Leaving out pictures, output exactly the lines below from the one that has "and id value" through the one that has "is not supported.", and nothing else.

> **Data section**
—————

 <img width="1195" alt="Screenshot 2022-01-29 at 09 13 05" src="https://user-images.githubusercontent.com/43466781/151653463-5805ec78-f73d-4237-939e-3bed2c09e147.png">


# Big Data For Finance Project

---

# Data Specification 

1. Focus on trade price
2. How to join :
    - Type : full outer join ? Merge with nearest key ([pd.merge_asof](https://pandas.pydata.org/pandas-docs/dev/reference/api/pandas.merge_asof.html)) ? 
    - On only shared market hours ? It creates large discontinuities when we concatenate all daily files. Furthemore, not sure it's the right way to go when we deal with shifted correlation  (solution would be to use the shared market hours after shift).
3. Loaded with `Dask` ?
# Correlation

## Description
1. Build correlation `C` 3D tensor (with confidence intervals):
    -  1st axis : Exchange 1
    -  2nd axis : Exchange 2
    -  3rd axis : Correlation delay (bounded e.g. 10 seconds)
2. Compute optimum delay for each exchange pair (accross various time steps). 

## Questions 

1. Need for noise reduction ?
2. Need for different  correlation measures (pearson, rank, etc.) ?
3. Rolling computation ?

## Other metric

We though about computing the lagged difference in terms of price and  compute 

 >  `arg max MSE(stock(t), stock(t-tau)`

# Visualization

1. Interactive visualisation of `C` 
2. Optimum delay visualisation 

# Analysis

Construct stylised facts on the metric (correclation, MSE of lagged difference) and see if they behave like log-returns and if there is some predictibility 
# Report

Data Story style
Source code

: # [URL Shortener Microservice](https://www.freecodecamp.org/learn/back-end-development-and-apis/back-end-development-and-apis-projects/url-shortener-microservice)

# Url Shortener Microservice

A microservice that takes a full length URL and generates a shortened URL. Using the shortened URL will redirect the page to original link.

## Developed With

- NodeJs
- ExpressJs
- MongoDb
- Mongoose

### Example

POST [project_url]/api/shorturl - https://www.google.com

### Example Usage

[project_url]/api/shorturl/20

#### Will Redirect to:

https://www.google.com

—————

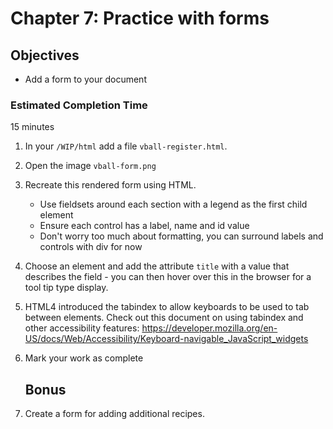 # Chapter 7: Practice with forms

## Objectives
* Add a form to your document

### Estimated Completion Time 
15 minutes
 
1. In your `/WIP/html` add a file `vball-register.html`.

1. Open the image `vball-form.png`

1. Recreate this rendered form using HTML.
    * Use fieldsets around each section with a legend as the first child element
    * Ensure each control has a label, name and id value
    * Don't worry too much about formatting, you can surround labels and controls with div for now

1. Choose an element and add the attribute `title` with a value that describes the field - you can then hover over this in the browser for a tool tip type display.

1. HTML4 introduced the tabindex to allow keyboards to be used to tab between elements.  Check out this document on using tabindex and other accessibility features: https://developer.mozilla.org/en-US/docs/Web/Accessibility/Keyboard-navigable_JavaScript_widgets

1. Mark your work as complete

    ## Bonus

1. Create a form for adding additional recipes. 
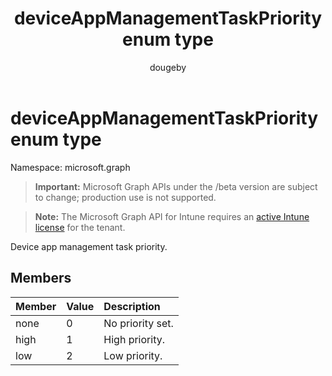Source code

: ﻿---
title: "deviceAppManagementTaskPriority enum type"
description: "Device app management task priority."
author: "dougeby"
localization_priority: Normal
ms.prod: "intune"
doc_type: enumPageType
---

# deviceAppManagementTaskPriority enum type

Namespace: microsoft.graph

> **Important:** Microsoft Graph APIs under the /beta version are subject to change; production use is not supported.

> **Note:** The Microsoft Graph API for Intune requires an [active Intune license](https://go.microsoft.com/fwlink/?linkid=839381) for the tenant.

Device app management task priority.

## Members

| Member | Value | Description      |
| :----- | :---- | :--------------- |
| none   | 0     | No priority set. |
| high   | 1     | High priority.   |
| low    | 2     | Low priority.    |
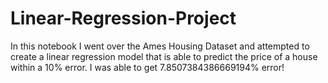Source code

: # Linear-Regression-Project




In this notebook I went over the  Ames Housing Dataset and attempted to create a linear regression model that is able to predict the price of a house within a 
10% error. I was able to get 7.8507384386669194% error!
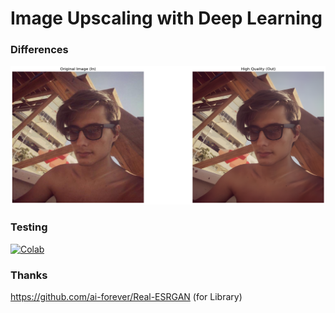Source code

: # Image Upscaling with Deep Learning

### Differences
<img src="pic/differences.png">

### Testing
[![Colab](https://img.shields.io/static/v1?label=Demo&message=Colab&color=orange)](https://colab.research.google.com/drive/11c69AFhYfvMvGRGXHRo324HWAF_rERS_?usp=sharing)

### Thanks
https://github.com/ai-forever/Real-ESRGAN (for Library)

—————

> **Answer box**
    * Ensure each control has a label, name and id value
    * Don't worry too much about formatting, you can surround labels and controls with div for now

1. Choose an element and add the attribute `title` with a value that describes the field - you can then hover over this in the browser for a tool tip type display.

1. HTML4 introduced the tabindex to allow keyboards to be used to tab between elements.  Check out this document on using tabindex and other accessibility features: https://developer.mozilla.org/en-US/docs/Web/Accessibility/Keyboard-navigable_JavaScript_widgets

1. Mark your work as complete

    ## Bonus

1. Create a form for adding additional recipes. 
Source code

: ﻿---
title: "deviceAppManagementTaskPriority enum type"
description: "Device app management task priority."
author: "dougeby"
localization_priority: Normal
ms.prod: "intune"
doc_type: enumPageType
---

# deviceAppManagementTaskPriority enum type

Namespace: microsoft.graph

> **Important:** Microsoft Graph APIs under the /beta version are subject to change; production use is not supported.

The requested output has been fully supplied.